[Opening RECORDS FOR THIS EXERCISE section]

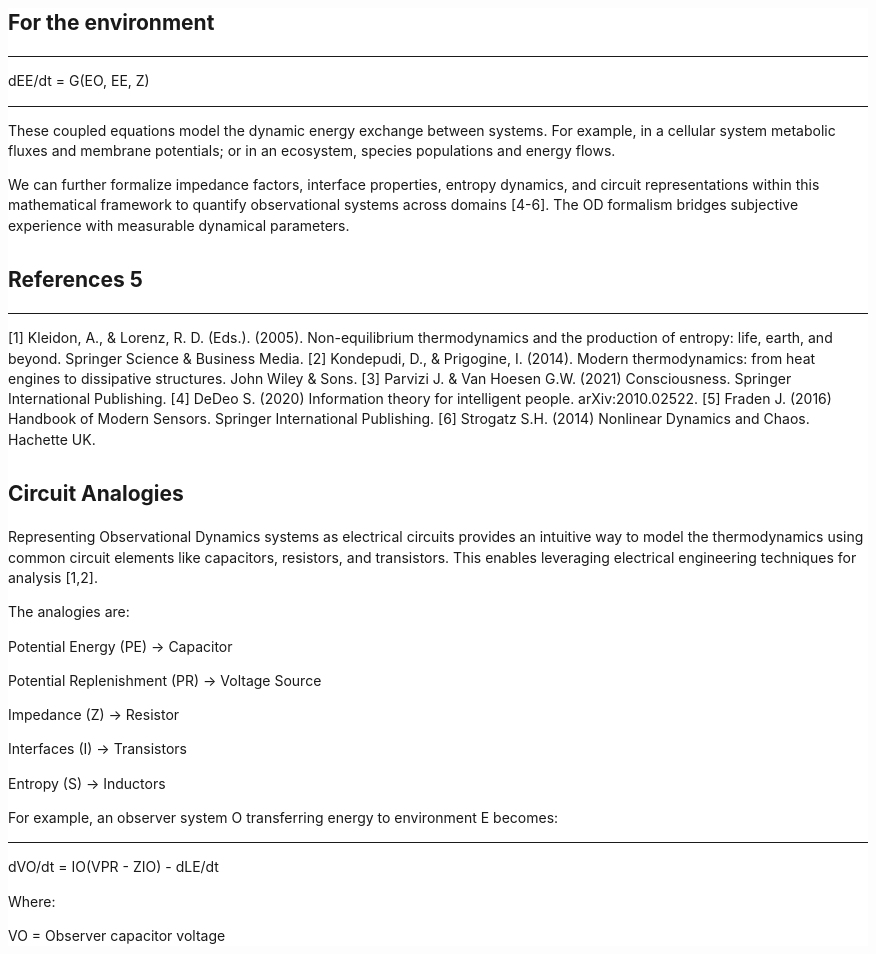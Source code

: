 ## For the environment

---

dEE/dt = G(EO, EE, Z)

---

These coupled equations model the dynamic energy exchange between systems. For example, in a cellular system metabolic fluxes and membrane potentials; or in an ecosystem, species populations and energy flows.

We can further formalize impedance factors, interface properties, entropy dynamics, and circuit representations within this mathematical framework to quantify observational systems across domains [4-6]. The OD formalism bridges subjective experience with measurable dynamical parameters.

## References 5

---

[1] Kleidon, A., & Lorenz, R. D. (Eds.). (2005). Non-equilibrium thermodynamics and the production of entropy: life, earth, and beyond. Springer Science & Business Media.
[2] Kondepudi, D., & Prigogine, I. (2014). Modern thermodynamics: from heat engines to dissipative structures. John Wiley & Sons.
[3] Parvizi J. & Van Hoesen G.W. (2021) Consciousness. Springer International Publishing.
[4] DeDeo S. (2020) Information theory for intelligent people. arXiv:2010.02522.
[5] Fraden J. (2016) Handbook of Modern Sensors. Springer International Publishing.
[6] Strogatz S.H. (2014) Nonlinear Dynamics and Chaos. Hachette UK.

## Circuit Analogies

Representing Observational Dynamics systems as electrical circuits provides an intuitive way to model the thermodynamics using common circuit elements like capacitors, resistors, and transistors. This enables leveraging electrical engineering techniques for analysis [1,2].

The analogies are:

Potential Energy (PE) -> Capacitor

Potential Replenishment (PR) -> Voltage Source

Impedance (Z) -> Resistor

Interfaces (I) -> Transistors  

Entropy (S) -> Inductors  

For example, an observer system O transferring energy to environment E becomes:

---

dVO/dt = IO(VPR - ZIO) - dLE/dt

Where:

VO = Observer capacitor voltage  
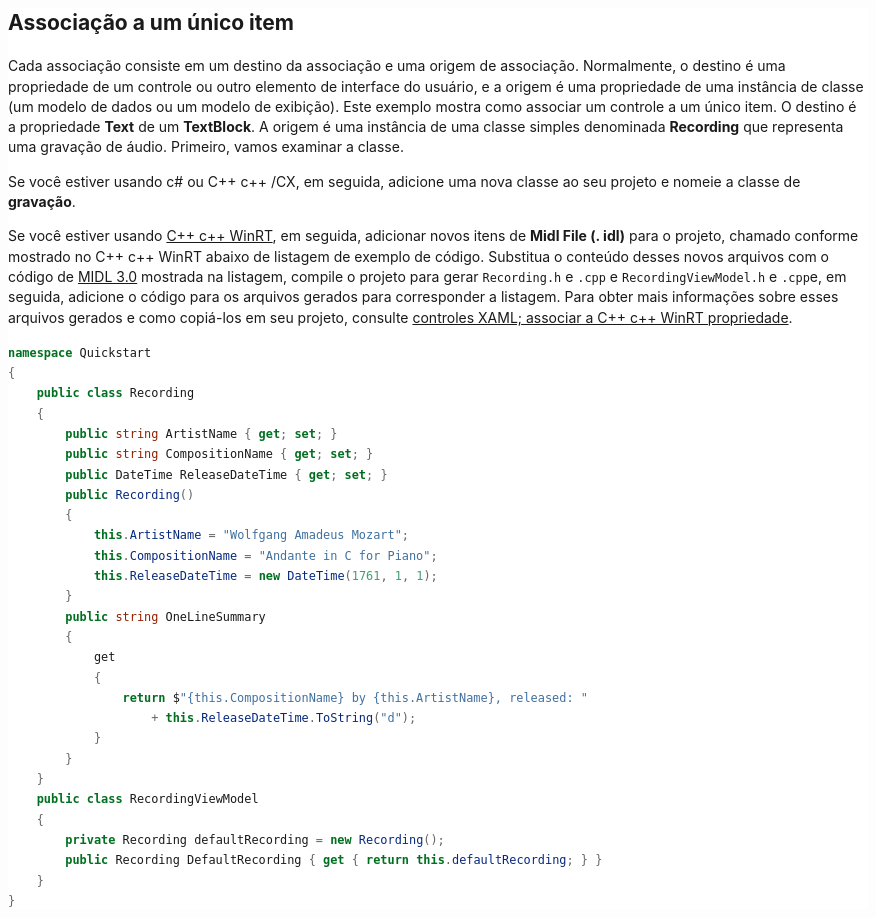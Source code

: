 ## <a name="binding-to-a-single-item"></a>Associação a um único item

Cada associação consiste em um destino da associação e uma origem de associação. Normalmente, o destino é uma propriedade de um controle ou outro elemento de interface do usuário, e a origem é uma propriedade de uma instância de classe (um modelo de dados ou um modelo de exibição). Este exemplo mostra como associar um controle a um único item. O destino é a propriedade **Text** de um **TextBlock**. A origem é uma instância de uma classe simples denominada **Recording** que representa uma gravação de áudio. Primeiro, vamos examinar a classe.

Se você estiver usando c# ou C++ c++ /CX, em seguida, adicione uma nova classe ao seu projeto e nomeie a classe de **gravação**.

Se você estiver usando [C++ c++ WinRT](/windows/uwp/cpp-and-winrt-apis/intro-to-using-cpp-with-winrt), em seguida, adicionar novos itens de **Midl File (. idl)** para o projeto, chamado conforme mostrado no C++ c++ WinRT abaixo de listagem de exemplo de código. Substitua o conteúdo desses novos arquivos com o código de [MIDL 3.0](/uwp/midl-3/intro) mostrada na listagem, compile o projeto para gerar `Recording.h` e `.cpp` e `RecordingViewModel.h` e `.cpp`e, em seguida, adicione o código para os arquivos gerados para corresponder a listagem. Para obter mais informações sobre esses arquivos gerados e como copiá-los em seu projeto, consulte [controles XAML; associar a C++ c++ WinRT propriedade](/windows/uwp/cpp-and-winrt-apis/binding-property).

```csharp
namespace Quickstart
{
    public class Recording
    {
        public string ArtistName { get; set; }
        public string CompositionName { get; set; }
        public DateTime ReleaseDateTime { get; set; }
        public Recording()
        {
            this.ArtistName = "Wolfgang Amadeus Mozart";
            this.CompositionName = "Andante in C for Piano";
            this.ReleaseDateTime = new DateTime(1761, 1, 1);
        }
        public string OneLineSummary
        {
            get
            {
                return $"{this.CompositionName} by {this.ArtistName}, released: "
                    + this.ReleaseDateTime.ToString("d");
            }
        }
    }
    public class RecordingViewModel
    {
        private Recording defaultRecording = new Recording();
        public Recording DefaultRecording { get { return this.defaultRecording; } }
    }
}
```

[Closing RECORDS FOR THIS EXERCISE section]

■ WHAT TO PRODUCE
In the entries above, find each line with the word "environment" and copy it.

■ SOLUTION BELOW
: ## For the environment
For example, an observer system O transferring energy to environment E becomes:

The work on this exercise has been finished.